* _Exercise_
In your reply, repeat every entry exactly and skip over each picture.

[Data excerpts]
____________

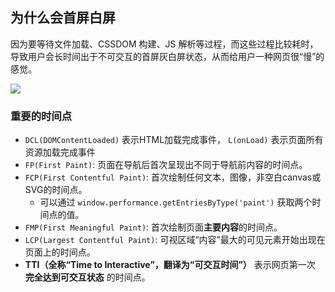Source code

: ## 为什么会首屏白屏

因为要等待文件加载、CSSDOM 构建、JS 解析等过程，而这些过程比较耗时，导致用户会长时间出于不可交互的首屏灰白屏状态，从而给用户一种网页很“慢”的感觉。

![](D:\CodingNote\前端优化\首屏优化.png)

### 重要的时间点

- `DCL(DOMContentLoaded)` 表示HTML加载完成事件， `L(onLoad)` 表示页面所有资源加载完成事件
- `FP(First Paint)`: 页面在导航后首次呈现出不同于导航前内容的时间点。
- `FCP(First Contentful Paint)`: 首次绘制任何文本，图像，非空白canvas或SVG的时间点。
  - 可以通过 `window.performance.getEntriesByType('paint')` 获取两个时间点的值。
- `FMP(First Meaningful Paint)`: 首次绘制页面**主要内容**的时间点。
- `LCP(Largest Contentful Paint)`: 可视区域“内容”最大的可见元素开始出现在页面上的时间点。
- **TTI（全称“Time to Interactive”，翻译为“可交互时间”）** 表示网页第一次 **完全达到可交互状态** 的时间点。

____________

* _Task solution_
Source code

: ## 为什么会首屏白屏

因为要等待文件加载、CSSDOM 构建、JS 解析等过程，而这些过程比较耗时，导致用户会长时间出于不可交互的首屏灰白屏状态，从而给用户一种网页很“慢”的感觉。

![](D:\CodingNote\前端优化\首屏优化.png)

### 重要的时间点

- `DCL(DOMContentLoaded)` 表示HTML加载完成事件， `L(onLoad)` 表示页面所有资源加载完成事件
- `FP(First Paint)`: 页面在导航后首次呈现出不同于导航前内容的时间点。
- `FCP(First Contentful Paint)`: 首次绘制任何文本，图像，非空白canvas或SVG的时间点。
  - 可以通过 `window.performance.getEntriesByType('paint')` 获取两个时间点的值。
- `FMP(First Meaningful Paint)`: 首次绘制页面**主要内容**的时间点。
- `LCP(Largest Contentful Paint)`: 可视区域“内容”最大的可见元素开始出现在页面上的时间点。
- **TTI（全称“Time to Interactive”，翻译为“可交互时间”）** 表示网页第一次 **完全达到可交互状态** 的时间点。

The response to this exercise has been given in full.